Dataset entries:
=======
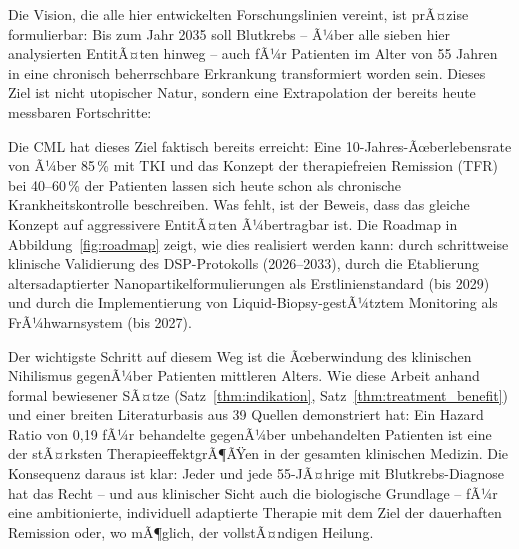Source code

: ﻿\documentclass[12pt,a4paper]{article}
\theoremstyle{definition}
\begin{document}
Die Vision, die alle hier entwickelten Forschungslinien vereint, ist prÃ¤zise formulierbar:
Bis zum Jahr 2035 soll Blutkrebs -- Ã¼ber alle sieben hier analysierten EntitÃ¤ten hinweg
-- auch fÃ¼r Patienten im Alter von 55 Jahren in eine chronisch beherrschbare Erkrankung
transformiert worden sein. Dieses Ziel ist nicht utopischer Natur, sondern eine
Extrapolation der bereits heute messbaren Fortschritte:

Die CML hat dieses Ziel faktisch bereits erreicht: Eine 10-Jahres-Ãœberlebensrate
von Ã¼ber 85\,\% mit TKI und das Konzept der therapiefreien Remission (TFR) bei 40--60\,\%
der Patienten lassen sich heute schon als chronische Krankheitskontrolle beschreiben.
Was fehlt, ist der Beweis, dass das gleiche Konzept auf aggressivere EntitÃ¤ten Ã¼bertragbar
ist. Die Roadmap in Abbildung~\ref{fig:roadmap} zeigt, wie dies realisiert werden kann:
durch schrittweise klinische Validierung des DSP-Protokolls (2026--2033), durch die
Etablierung altersadaptierter Nanopartikelformulierungen als Erstlinienstandard
(bis 2029) und durch die Implementierung von Liquid-Biopsy-gestÃ¼tztem Monitoring
als FrÃ¼hwarnsystem (bis 2027).

Der wichtigste Schritt auf diesem Weg ist die Ãœberwindung des klinischen Nihilismus
gegenÃ¼ber Patienten mittleren Alters. Wie diese Arbeit anhand formal bewiesener
SÃ¤tze (Satz~\ref{thm:indikation}, Satz~\ref{thm:treatment_benefit}) und einer breiten
Literaturbasis aus 39 Quellen demonstriert hat: Ein Hazard Ratio von 0,19 fÃ¼r
behandelte gegenÃ¼ber unbehandelten Patienten ist eine der stÃ¤rksten TherapieeffektgrÃ¶ÃŸen
in der gesamten klinischen Medizin. Die Konsequenz daraus ist klar: Jeder und jede
55-JÃ¤hrige mit Blutkrebs-Diagnose hat das Recht -- und aus klinischer Sicht auch die
biologische Grundlage -- fÃ¼r eine ambitionierte, individuell adaptierte Therapie mit
dem Ziel der dauerhaften Remission oder, wo mÃ¶glich, der vollstÃ¤ndigen Heilung.
\end{document}
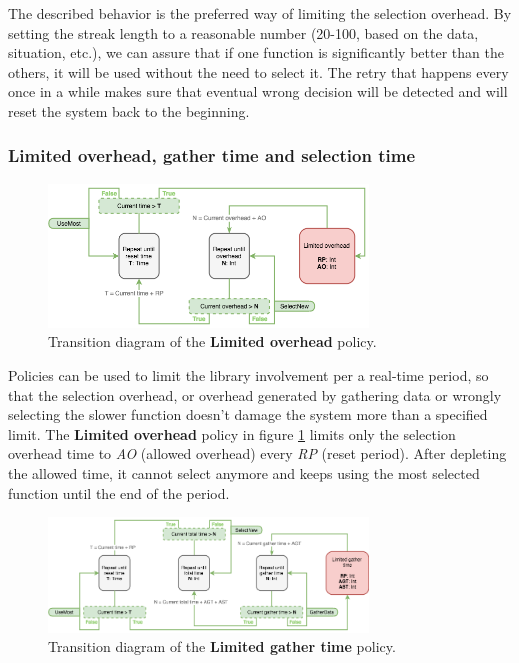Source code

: The described behavior is the preferred way of limiting the selection overhead. By setting the streak length to a reasonable number (20-100, based on the data, situation, etc.), we can assure that if one function is significantly better than the others, it will be used without the need to select it. The retry that happens every once in a while makes sure that eventual wrong decision will be detected and will reset the system back to the beginning.

\subsubsection{Limited overhead, gather time and selection time}

\begin{figure}[h!]
	\centerline{\mbox{\includegraphics[width=85mm]{./img/limited_overhead.png}}}
	\caption{Transition diagram of the \textbf{Limited overhead} policy.}
	\label{fig:limited_overhead}
\end{figure}

Policies can be used to limit the library involvement per a real-time period, so that the selection overhead, or overhead generated by gathering data or wrongly selecting the slower function doesn't damage the system more than a specified limit. The \textbf{Limited overhead} policy in figure \ref{fig:limited_overhead} limits only the selection overhead time to \textit{AO} (allowed overhead) every \textit{RP} (reset period). After depleting the allowed time, it cannot select anymore and keeps using the most selected function until the end of the period.

\begin{figure}[h!]
	\centerline{\mbox{\includegraphics[width=85mm]{./img/limited_gather_time.png}}}
	\caption{Transition diagram of the \textbf{Limited gather time} policy.}
	\label{fig:limited_gather_time}
\end{figure}

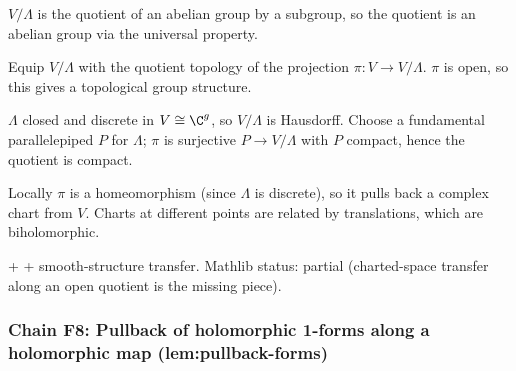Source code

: \begin{lemma}
\label{lem:ctp-r1}
$V/\Lambda$ is the quotient of an abelian group by a subgroup, so the quotient is an abelian group via the universal property.
\leanok
\end{lemma}

\begin{lemma}
\label{lem:ctp-r2}
Equip $V/\Lambda$ with the quotient topology of the projection $\pi : V \to V/\Lambda$.  $\pi$ is open, so this gives a topological group structure.
\leanok
\end{lemma}

\begin{lemma}
\label{lem:ctp-r3}
$\Lambda$ closed and discrete in $V \cong \C^{g}$, so $V/\Lambda$ is Hausdorff.  Choose a fundamental parallelepiped $P$ for $\Lambda$; $\pi$ is surjective $P \to V/\Lambda$ with $P$ compact, hence the quotient is compact.
\leanok
\end{lemma}

\begin{lemma}
\label{lem:ctp-r4}
Locally $\pi$ is a homeomorphism (since $\Lambda$ is discrete), so it pulls back a complex chart from $V$.  Charts at different points are related by translations, which are biholomorphic.
\leanok
\end{lemma}

\begin{lemma}
\label{lem:ctp-r5}
 +  +  smooth-structure transfer.  Mathlib status: partial (charted-space transfer along an open quotient is the missing piece).
\leanok
\end{lemma}

\subsubsection*{Chain F8: Pullback of holomorphic 1-forms along a holomorphic map (lem:pullback-forms)}

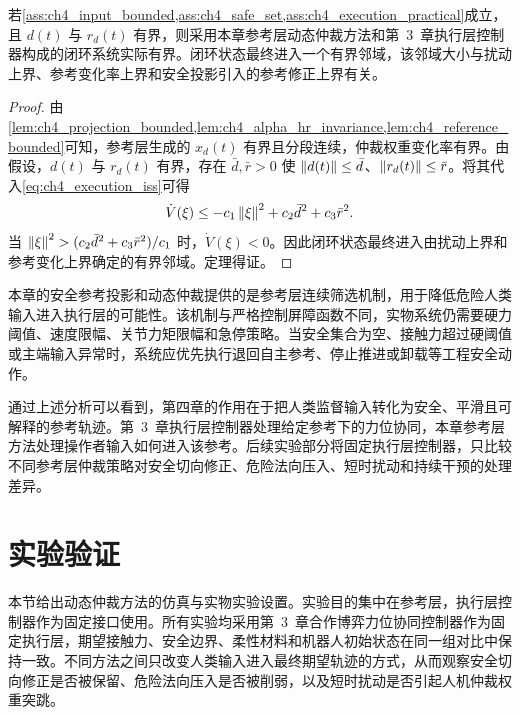 \begin{theorem}[有界参考下的闭环实际有界性]
\label{thm:ch4_closed_loop_bounded}
若\cref{ass:ch4_input_bounded,ass:ch4_safe_set,ass:ch4_execution_practical}成立，且 $d(t)$ 与 $r_d(t)$ 有界，则采用本章参考层动态仲裁方法和第~3~章执行层控制器构成的闭环系统实际有界。闭环状态最终进入一个有界邻域，该邻域大小与扰动上界、参考变化率上界和安全投影引入的参考修正上界有关。
\end{theorem}

\begin{proof}
由\cref{lem:ch4_projection_bounded,lem:ch4_alpha_hr_invariance,lem:ch4_reference_bounded}可知，参考层生成的 $x_d(t)$ 有界且分段连续，仲裁权重变化率有界。由假设，$d(t)$ 与 $r_d(t)$ 有界，存在 $\bar d,\bar r>0$ 使 $\norm{d(t)}\le\bar d$、$\norm{r_d(t)}\le\bar r$。将其代入\eqref{eq:ch4_execution_iss}可得
\begin{equation}
  \dot V(\xi)
  \le
  -c_1\norm{\xi}^2
  +c_2\bar d^2+c_3\bar r^2 .
  \label{eq:ch4_practical_bound}
\end{equation}
当 $\norm{\xi}^2>(c_2\bar d^2+c_3\bar r^2)/c_1$ 时，$\dot V(\xi)<0$。因此闭环状态最终进入由扰动上界和参考变化上界确定的有界邻域。定理得证。
\end{proof}

\begin{remark}[工程安全边界]
\label{rem:ch4_engineering_safety}
本章的安全参考投影和动态仲裁提供的是参考层连续筛选机制，用于降低危险人类输入进入执行层的可能性。该机制与严格控制屏障函数不同，实物系统仍需要硬力阈值、速度限幅、关节力矩限幅和急停策略。当安全集合为空、接触力超过硬阈值或主端输入异常时，系统应优先执行退回自主参考、停止推进或卸载等工程安全动作。
\end{remark}

通过上述分析可以看到，第四章的作用在于把人类监督输入转化为安全、平滑且可解释的参考轨迹。第~3~章执行层控制器处理给定参考下的力位协同，本章参考层方法处理操作者输入如何进入该参考。后续实验部分将固定执行层控制器，只比较不同参考层仲裁策略对安全切向修正、危险法向压入、短时扰动和持续干预的处理差异。

\section{实验验证}
\label{sec:ch4_experiment}

本节给出动态仲裁方法的仿真与实物实验设置。实验目的集中在参考层，执行层控制器作为固定接口使用。所有实验均采用第~3~章合作博弈力位协同控制器作为固定执行层，期望接触力、安全边界、柔性材料和机器人初始状态在同一组对比中保持一致。不同方法之间只改变人类输入进入最终期望轨迹的方式，从而观察安全切向修正是否被保留、危险法向压入是否被削弱，以及短时扰动是否引起人机仲裁权重突跳。

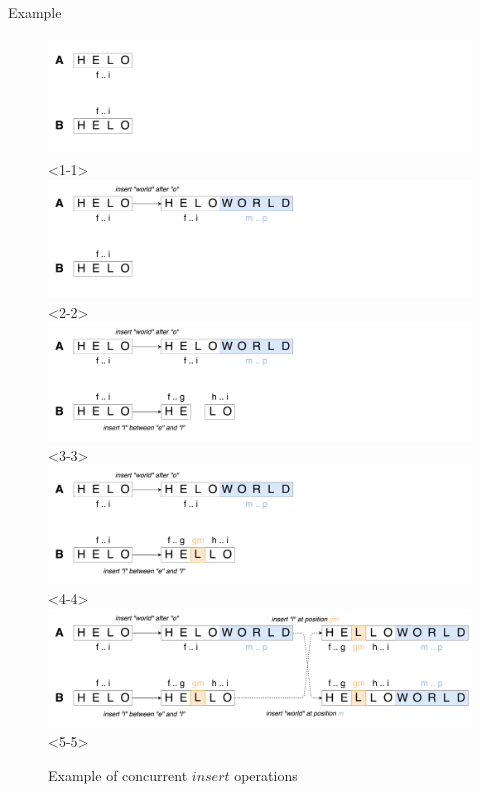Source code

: \documentclass[10pt]{beamer}
\begin{document}
\begin{frame}{Example}
  \begin{figure}
    \includegraphics[scale=0.09]{img/initial-state.png}<1-1>
    \includegraphics[scale=0.09]{img/insert-world.png}<2-2>
    \includegraphics[scale=0.09]{img/insert-split.png}<3-3>
    \includegraphics[scale=0.09]{img/insert-l.png}<4-4>
    \includegraphics[scale=0.09]{img/final-state.png}<5-5>
    \caption{Example of concurrent $insert$ operations}
  \end{figure}
\end{frame}
\end{document}
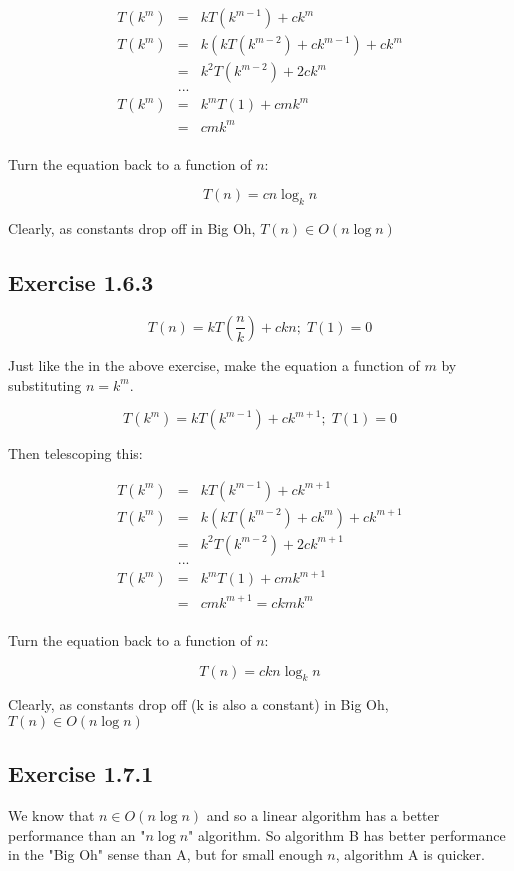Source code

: \documentclass{article}
\begin{document}
\begin{eqnarray*}
T(k^m) &=& kT(k^{m-1}) + ck^m \\
T(k^m) &=& k(kT(k^{m-2})+ ck^{m-1}) + ck^m \\
&=&k^2T(k^{m-2}) + 2ck^m \\
&...& \\
T(k^m) &=& k^mT(1) + cmk^m \\
&=& cmk^m \\
\end{eqnarray*}

Turn the equation back to a function of \(n\):

\[T(n) = cn\log_k{n}\]

Clearly, as constants drop off in Big Oh, \(T(n) \in O(n\log{n})\)


\subsection*{Exercise 1.6.3}

\[ T(n) =kT(\frac{n}{k})+ckn;\; T(1)=0\]

Just like the in the above exercise, make the equation a function of \(m\) by substituting \(n=k^m\).

\[ T(k^m) = kT(k^{m-1})+ck^{m+1};\; T(1)=0\]

Then telescoping this:


\begin{eqnarray*}
T(k^m) &=& kT(k^{m-1}) + ck^{m+1} \\
T(k^m) &=& k(kT(k^{m-2})+ ck^m) + ck^{m+1} \\
&=&k^2T(k^{m-2}) + 2ck^{m+1} \\
&...& \\
T(k^m) &=& k^mT(1) + cmk^{m+1} \\
&=& cmk^{m+1} = ckmk^m\\
\end{eqnarray*}

Turn the equation back to a function of \(n\):

\[T(n) = ckn\log_k{n}\]

Clearly, as constants drop off (k is also a constant) in Big Oh, \(T(n) \in O(n\log{n})\)


\subsection*{Exercise 1.7.1}

We know that \(n \in O(n\log{n})\) and so a linear algorithm has a better performance than an "\(n\log{n}\)" algorithm. So algorithm B has better performance in the "Big Oh" sense than A, but for small enough \(n\), algorithm A is quicker. 
\end{document}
=======
What the task asks: What is needed is the number of lines above that include the string "open", and nothing else.

Exercise result: 2